Hypermethylation of the neurofibromatosis type 1 (NF1) gene promoter is not a common event in the inactivation of the NF1 gene in NF1-specific tumours.

Abstract

Neurofibromatosis type 1 (NFI) is a common autosomal dominant disorder characterised by café-au-lait spots, neurofibromas and iris hamartomas. Since the NF1 gene product neurofibromin contains a GAP-related domain involved in the down-regulation of p21(ras) oncogene activity, the NF1 gene has come to be regarded as a tumour-suppressor gene. One common mechanism of tumour-suppressor gene inactivation during tumorigenesis is promoter hypermethylation, this "epi-mutation" being functionally equivalent to a second-hit somatic mutation.
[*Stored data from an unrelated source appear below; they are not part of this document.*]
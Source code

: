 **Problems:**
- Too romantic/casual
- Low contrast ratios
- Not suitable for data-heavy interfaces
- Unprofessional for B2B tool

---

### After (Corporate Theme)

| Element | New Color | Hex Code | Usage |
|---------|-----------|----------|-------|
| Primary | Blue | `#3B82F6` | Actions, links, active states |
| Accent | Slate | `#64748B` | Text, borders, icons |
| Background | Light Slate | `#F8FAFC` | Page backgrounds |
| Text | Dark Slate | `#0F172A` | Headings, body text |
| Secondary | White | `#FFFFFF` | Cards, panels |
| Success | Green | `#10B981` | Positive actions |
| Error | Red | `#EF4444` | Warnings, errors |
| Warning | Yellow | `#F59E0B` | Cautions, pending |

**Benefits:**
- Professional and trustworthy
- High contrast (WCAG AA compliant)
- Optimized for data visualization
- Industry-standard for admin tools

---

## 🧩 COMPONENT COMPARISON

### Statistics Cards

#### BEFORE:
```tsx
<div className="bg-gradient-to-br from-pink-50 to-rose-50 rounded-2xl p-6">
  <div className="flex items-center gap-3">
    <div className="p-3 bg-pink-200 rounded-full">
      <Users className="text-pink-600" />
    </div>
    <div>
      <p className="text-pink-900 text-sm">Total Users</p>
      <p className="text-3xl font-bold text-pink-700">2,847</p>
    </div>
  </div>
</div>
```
To assess the importance of promoter hypermethylation in NF1 gene inactivation in NF1-related tumours, the methylation status of the NF1 promoter region was determined by bisulphite-modified genomic sequencing in NF1-specific tumours and peripheral blood lymphocytes (PBL) from both NF1 patients and normal controls. Tumour-specific CpG methylation of six distinct CpG sites was identified at positions -609, -429, 406, -383, -331 and -315 relative to the transcriptional start site. However, since all other CpG sites were unmethylated in all tissues examined, it is unlikely that CpG hypermethylation within the NF1 promoter represents a common mutational mechanism leading to neurofibroma formation.